* **TRY IT**
From the first line of the data below through the line holding "changes using filenames", output each line exactly and leave the pictures out.

* **EXERCISE DATA**
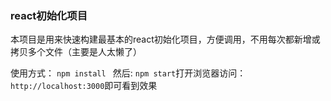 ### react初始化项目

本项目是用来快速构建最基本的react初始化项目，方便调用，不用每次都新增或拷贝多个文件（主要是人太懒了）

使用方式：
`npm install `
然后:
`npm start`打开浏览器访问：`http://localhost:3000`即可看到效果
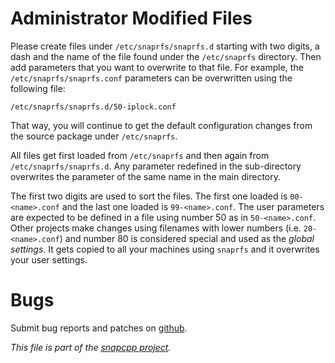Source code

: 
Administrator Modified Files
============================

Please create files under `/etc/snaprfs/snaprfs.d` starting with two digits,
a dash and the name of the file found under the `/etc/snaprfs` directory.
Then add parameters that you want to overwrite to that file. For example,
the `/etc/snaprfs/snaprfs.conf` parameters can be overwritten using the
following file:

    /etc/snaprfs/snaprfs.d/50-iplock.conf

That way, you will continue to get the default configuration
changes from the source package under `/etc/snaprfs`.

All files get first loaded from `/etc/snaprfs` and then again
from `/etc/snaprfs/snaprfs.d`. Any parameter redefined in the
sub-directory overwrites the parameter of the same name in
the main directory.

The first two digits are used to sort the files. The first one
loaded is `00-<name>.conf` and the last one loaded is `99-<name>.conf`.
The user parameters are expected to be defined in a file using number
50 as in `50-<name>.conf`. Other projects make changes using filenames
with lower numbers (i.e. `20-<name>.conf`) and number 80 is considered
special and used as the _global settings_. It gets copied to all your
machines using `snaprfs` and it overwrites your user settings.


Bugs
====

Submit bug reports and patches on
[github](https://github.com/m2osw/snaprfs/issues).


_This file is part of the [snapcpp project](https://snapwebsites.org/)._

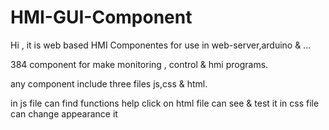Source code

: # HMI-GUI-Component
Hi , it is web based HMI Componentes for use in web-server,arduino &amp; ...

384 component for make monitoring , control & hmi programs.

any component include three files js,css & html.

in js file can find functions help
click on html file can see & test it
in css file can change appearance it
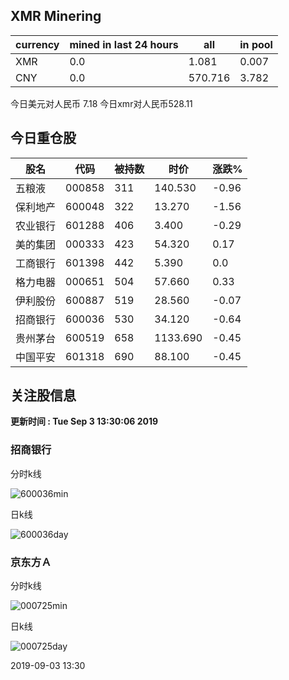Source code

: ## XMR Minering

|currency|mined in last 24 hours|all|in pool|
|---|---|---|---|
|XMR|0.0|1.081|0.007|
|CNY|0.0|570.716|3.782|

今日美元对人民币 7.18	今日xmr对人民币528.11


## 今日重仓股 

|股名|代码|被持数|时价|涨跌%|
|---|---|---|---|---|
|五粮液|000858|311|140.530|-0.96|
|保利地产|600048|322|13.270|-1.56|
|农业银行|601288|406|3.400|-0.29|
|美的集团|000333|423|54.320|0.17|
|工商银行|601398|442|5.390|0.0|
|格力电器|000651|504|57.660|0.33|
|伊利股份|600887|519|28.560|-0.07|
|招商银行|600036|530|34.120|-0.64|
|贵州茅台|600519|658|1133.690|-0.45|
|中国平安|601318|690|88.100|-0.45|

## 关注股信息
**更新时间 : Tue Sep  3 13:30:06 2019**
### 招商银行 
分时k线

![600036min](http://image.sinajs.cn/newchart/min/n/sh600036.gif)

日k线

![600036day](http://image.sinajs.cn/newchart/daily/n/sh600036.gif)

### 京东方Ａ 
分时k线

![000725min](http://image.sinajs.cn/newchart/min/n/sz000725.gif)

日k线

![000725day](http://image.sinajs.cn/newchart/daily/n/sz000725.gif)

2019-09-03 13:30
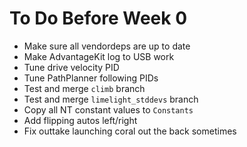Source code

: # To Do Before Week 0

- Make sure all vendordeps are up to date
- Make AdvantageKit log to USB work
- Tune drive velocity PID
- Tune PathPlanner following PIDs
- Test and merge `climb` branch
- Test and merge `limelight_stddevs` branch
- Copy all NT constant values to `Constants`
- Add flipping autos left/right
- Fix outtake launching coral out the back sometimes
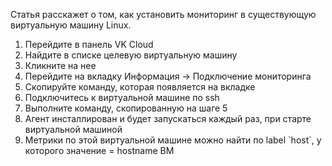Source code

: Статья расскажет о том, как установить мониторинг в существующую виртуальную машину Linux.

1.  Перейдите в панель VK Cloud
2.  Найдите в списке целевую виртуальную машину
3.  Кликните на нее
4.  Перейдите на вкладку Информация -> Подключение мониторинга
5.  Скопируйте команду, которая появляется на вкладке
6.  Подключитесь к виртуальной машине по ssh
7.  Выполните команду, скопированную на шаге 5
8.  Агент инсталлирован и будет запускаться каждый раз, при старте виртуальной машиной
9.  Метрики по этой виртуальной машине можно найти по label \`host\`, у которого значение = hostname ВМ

* **EXPECTED OUTPUT**
 ### react初始化项目

本项目是用来快速构建最基本的react初始化项目，方便调用，不用每次都新增或拷贝多个文件（主要是人太懒了）

使用方式：
`npm install `
然后:
`npm start`打开浏览器访问：`http://localhost:3000`即可看到效果
Source code

: 
Administrator Modified Files
============================

Please create files under `/etc/snaprfs/snaprfs.d` starting with two digits,
a dash and the name of the file found under the `/etc/snaprfs` directory.
Then add parameters that you want to overwrite to that file. For example,
the `/etc/snaprfs/snaprfs.conf` parameters can be overwritten using the
following file:

    /etc/snaprfs/snaprfs.d/50-iplock.conf

That way, you will continue to get the default configuration
changes from the source package under `/etc/snaprfs`.

All files get first loaded from `/etc/snaprfs` and then again
from `/etc/snaprfs/snaprfs.d`. Any parameter redefined in the
sub-directory overwrites the parameter of the same name in
the main directory.

The first two digits are used to sort the files. The first one
loaded is `00-<name>.conf` and the last one loaded is `99-<name>.conf`.
The user parameters are expected to be defined in a file using number
50 as in `50-<name>.conf`. Other projects make changes using filenames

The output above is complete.